Every time you buy a stock, you are making a somewhat arrogant move. With every market transaction under normal conditions, you are essentially saying that you have a better understanding of the value of the business than the aggregate wisdom of the market.

Choose your competition carefully, because for every buyer there is a seller.  Investment management as a whole (at least to the market participants) is a zero sum game. There is an old saying among gamblers that goes: “If you are looking around you and you can’t find the sucker, you are the sucker.” Logically, the more you move up the market capitalization, the more resources are being spent by the people with which you are competing for returns.  It consequentially  becomes harder to get an edge.  Many microcap companies have no institutional investors at all. Less competition leads to less efficient markets, which means you will have better chances of finding a great opportunity before others do.

Market Inefficiency

Efficient markets need to meet certain conditions to be truly efficient. By efficient I don’t mean that the price is always right or that the market participants are free of behavioral biases, but that new information is quickly and correctly priced in.

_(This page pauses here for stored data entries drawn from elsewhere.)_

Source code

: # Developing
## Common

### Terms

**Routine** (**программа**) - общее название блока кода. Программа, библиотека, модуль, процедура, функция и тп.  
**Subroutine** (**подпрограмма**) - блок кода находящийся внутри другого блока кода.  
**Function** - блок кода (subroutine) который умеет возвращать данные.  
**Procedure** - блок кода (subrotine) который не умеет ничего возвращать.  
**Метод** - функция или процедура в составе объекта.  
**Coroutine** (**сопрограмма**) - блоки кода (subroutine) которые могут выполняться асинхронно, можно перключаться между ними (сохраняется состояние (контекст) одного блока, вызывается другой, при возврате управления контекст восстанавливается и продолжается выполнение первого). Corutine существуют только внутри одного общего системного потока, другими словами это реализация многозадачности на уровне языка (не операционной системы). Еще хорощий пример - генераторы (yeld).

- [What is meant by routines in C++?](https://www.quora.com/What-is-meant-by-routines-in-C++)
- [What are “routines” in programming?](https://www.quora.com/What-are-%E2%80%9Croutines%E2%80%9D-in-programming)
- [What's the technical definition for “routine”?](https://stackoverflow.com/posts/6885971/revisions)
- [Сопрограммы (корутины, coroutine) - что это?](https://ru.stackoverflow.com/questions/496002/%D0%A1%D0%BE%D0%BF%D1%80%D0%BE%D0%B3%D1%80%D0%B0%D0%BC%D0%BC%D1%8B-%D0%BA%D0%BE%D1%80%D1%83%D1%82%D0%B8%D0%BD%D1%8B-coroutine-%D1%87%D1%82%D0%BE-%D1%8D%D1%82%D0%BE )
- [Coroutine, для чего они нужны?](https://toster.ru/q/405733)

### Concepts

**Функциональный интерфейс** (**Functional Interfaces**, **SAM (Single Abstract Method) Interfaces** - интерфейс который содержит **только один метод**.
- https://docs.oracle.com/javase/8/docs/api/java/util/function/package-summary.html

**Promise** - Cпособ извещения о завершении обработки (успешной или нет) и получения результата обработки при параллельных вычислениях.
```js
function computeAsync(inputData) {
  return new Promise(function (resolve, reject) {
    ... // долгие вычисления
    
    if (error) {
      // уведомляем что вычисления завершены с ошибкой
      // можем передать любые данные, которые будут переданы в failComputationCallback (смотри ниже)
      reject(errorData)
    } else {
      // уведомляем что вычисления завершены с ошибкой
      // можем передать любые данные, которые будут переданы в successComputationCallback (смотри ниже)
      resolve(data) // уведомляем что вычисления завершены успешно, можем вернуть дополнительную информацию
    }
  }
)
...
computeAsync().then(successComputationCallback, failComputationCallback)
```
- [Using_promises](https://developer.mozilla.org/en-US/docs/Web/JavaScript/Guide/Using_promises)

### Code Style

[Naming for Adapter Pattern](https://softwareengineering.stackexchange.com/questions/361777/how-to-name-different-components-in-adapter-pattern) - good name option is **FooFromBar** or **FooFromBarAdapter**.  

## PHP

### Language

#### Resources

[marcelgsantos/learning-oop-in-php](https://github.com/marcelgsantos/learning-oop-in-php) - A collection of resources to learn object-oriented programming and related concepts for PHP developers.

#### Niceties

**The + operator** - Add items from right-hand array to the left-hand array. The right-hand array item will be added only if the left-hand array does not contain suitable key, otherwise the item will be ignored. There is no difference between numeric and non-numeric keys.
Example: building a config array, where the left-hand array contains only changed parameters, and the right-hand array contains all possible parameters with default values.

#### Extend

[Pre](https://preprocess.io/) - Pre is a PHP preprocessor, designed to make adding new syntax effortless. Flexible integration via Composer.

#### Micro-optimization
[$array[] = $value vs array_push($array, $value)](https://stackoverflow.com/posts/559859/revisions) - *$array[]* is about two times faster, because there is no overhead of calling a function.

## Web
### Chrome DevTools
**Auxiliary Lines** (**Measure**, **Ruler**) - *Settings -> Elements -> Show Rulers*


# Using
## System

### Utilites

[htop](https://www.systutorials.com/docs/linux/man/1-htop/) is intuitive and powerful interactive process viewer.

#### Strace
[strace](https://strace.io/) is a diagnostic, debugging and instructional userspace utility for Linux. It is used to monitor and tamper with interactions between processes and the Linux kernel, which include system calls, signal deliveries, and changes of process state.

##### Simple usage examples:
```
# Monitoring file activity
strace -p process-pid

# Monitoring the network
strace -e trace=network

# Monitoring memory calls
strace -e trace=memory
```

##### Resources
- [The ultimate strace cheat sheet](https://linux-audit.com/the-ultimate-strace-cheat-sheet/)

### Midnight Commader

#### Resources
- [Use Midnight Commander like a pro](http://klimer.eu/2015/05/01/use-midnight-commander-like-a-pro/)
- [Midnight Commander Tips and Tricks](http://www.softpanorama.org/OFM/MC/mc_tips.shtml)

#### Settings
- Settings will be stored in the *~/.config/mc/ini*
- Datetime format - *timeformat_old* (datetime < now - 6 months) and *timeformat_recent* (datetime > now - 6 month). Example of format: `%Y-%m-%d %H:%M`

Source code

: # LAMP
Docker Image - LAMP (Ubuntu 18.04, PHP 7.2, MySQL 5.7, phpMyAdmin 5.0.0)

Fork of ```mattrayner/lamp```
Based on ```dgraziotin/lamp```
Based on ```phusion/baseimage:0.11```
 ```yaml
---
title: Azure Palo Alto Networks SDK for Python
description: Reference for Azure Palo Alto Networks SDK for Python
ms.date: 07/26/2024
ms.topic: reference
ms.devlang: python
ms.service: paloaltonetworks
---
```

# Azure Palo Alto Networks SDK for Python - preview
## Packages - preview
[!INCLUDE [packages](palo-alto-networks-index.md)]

Many of these conditions are not met in the smaller cap universe, most notably perfect information flow, and liquidity “advantage.” In other words, many microcaps are underfollowed and get punished for being illiquid, and have therefore a greater propensity to being mispriced. Smaller capitalized companies tend to be less liquid (higher indirect transaction cost) and less followed.

This is why “information arbitrage” opportunities can be found in the microcap space. Geo co-founder Maj Soueidan has redefined the phrase “information arbitrage” and I have to admit, being a former finance graduate student of efficient-market school University of Rochester, that I was initially highly skeptical of the concept.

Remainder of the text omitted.